Ton visage  ma lumière, Éditions Anne Sigier,  p. 355

 

Les cosmonautes nous ont confirmés dans ce sentiment qui était déjà le nôtre, à savoir qu’il est impossible à l’organisme humain de subsister en dehors des conditions terrestres. Les cosmonautes, pour survivre à leur durée d’expédition, sont obligés d’emporter avec eux au moins l’oxygène indispensable à leur respiration, c’est à dire d’établir dans leur cabine les conditions de leur habitation terrestre.

Tout cela c’est pour dire que notre corps, sous un certain aspect, est un appareil ou un ensemble d’appareils rigoureusement adaptés à notre habitat terrestre. Si nous voulions émigrer ailleurs – comme nous en avons maintenant la légitime ambition – si nous pouvions émigrer ailleurs, dans d’autres planètes dont les conditions atmosphériques, l’absence d’atmosphère éventuellement, sont tout à fait différentes de notre habitat terrestre, il faudrait que le corps humain se transforme d’une manière imprévisible, acquierre de nouveaux appareils et de nouveaux organes pour s’adapter à des conditions entièrement nouvelles !

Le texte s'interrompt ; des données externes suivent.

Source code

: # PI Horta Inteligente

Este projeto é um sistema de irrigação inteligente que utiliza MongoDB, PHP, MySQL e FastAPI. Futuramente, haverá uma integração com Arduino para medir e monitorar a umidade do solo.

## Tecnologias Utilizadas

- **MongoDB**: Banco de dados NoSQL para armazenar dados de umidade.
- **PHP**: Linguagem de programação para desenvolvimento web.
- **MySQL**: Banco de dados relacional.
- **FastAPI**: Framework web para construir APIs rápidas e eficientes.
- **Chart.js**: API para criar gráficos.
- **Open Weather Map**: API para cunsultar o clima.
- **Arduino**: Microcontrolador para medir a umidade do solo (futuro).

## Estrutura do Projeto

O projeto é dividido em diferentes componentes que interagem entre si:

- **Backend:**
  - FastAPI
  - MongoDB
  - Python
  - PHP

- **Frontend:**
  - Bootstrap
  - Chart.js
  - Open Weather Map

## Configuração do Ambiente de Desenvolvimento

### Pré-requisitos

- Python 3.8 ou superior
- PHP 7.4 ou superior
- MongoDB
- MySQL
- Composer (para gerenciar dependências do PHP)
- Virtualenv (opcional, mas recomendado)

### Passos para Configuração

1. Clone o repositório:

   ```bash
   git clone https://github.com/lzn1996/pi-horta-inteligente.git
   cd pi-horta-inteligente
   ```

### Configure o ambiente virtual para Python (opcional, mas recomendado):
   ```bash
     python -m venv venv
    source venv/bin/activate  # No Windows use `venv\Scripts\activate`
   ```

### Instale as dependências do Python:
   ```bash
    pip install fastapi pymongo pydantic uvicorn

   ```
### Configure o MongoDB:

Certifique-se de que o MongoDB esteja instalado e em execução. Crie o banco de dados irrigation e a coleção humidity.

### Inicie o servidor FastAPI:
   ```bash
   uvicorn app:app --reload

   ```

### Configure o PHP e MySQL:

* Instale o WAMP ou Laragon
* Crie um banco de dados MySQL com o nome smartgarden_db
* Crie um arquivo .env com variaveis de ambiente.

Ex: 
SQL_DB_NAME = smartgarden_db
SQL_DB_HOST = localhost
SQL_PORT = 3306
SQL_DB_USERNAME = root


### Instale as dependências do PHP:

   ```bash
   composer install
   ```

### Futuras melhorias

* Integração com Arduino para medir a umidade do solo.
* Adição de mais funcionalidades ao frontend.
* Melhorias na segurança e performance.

Nous pouvons donc imaginer qu’il y ait dans notre corps, dans notre organisme, une soustraction possible, notre corps demeurant toujours notre corps, c’est à dire d’une certaine manière nous-même. Notre corps pourrait donc changer de figure, changer d’aspect, sans cesser d’être substantiellement, profondément lui-même.

Il est évidemment impossible d’imaginer notre corps avec une autre figure, puisque nous ne sommes pas dans les conditions que supposerait une telle transformation ; mais, si l’on admet qu’il en puisse être ainsi – comme c’est infiniment probable – nous pourrons nous demander alors qu’est-ce qui serait de notre corps précisément notre corps, qu’est-ce qui resterait de nous, si nous changions complètement de figure, alors que nous devrons cependant être le même corps.

Il resterait de nous ce qui fait de notre corps une chose extraordinairement précieuse : il resterait ce pouvoir d’expression qui fait de notre corps un signe, un signe merveilleux, indispensable, grâce auquel nous garderions le pouvoir de nous manifester.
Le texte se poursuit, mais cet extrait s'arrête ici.